DESCRIPTION OF THE TASK = Determine which lines of the records include the word "during", and copy them.

TASK DATA =
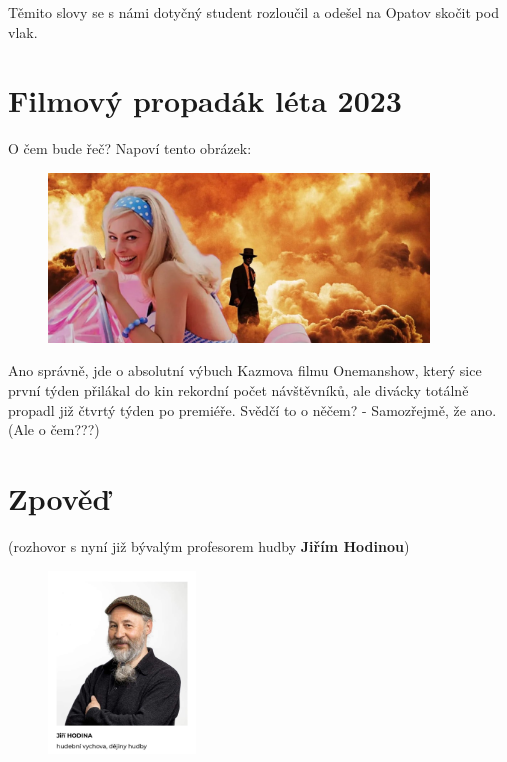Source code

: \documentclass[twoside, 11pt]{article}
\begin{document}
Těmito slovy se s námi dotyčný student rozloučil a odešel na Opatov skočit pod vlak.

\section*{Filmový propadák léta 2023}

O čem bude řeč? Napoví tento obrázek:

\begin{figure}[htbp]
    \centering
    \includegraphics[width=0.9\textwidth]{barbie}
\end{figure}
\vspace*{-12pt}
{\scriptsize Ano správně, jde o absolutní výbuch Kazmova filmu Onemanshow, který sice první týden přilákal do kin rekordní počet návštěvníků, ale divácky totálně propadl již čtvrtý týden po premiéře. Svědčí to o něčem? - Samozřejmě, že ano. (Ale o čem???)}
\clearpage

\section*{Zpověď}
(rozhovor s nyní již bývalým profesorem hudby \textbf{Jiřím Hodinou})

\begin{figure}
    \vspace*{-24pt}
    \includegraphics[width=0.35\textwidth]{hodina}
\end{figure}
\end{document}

==

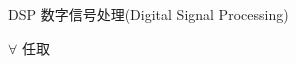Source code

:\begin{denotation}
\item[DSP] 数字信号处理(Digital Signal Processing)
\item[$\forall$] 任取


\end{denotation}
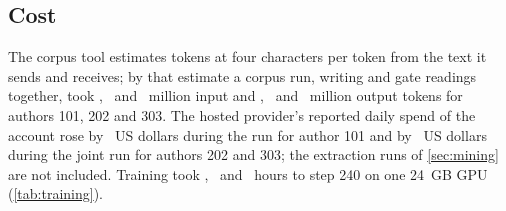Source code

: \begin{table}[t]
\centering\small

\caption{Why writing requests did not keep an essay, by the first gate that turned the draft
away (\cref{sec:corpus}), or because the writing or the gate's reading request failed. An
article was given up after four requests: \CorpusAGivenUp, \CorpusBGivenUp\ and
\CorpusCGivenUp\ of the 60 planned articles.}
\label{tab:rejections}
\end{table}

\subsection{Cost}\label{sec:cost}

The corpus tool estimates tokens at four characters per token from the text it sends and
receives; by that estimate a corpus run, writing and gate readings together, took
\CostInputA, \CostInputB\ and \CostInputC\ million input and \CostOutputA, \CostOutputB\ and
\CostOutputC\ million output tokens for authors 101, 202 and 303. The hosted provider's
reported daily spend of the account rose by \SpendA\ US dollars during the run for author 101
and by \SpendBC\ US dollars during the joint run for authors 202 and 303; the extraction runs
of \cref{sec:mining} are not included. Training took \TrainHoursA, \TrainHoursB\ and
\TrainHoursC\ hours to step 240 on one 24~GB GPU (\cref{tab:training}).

RESPONSE =
reported daily spend of the account rose by \SpendA\ US dollars during the run for author 101
and by \SpendBC\ US dollars during the joint run for authors 202 and 303; the extraction runs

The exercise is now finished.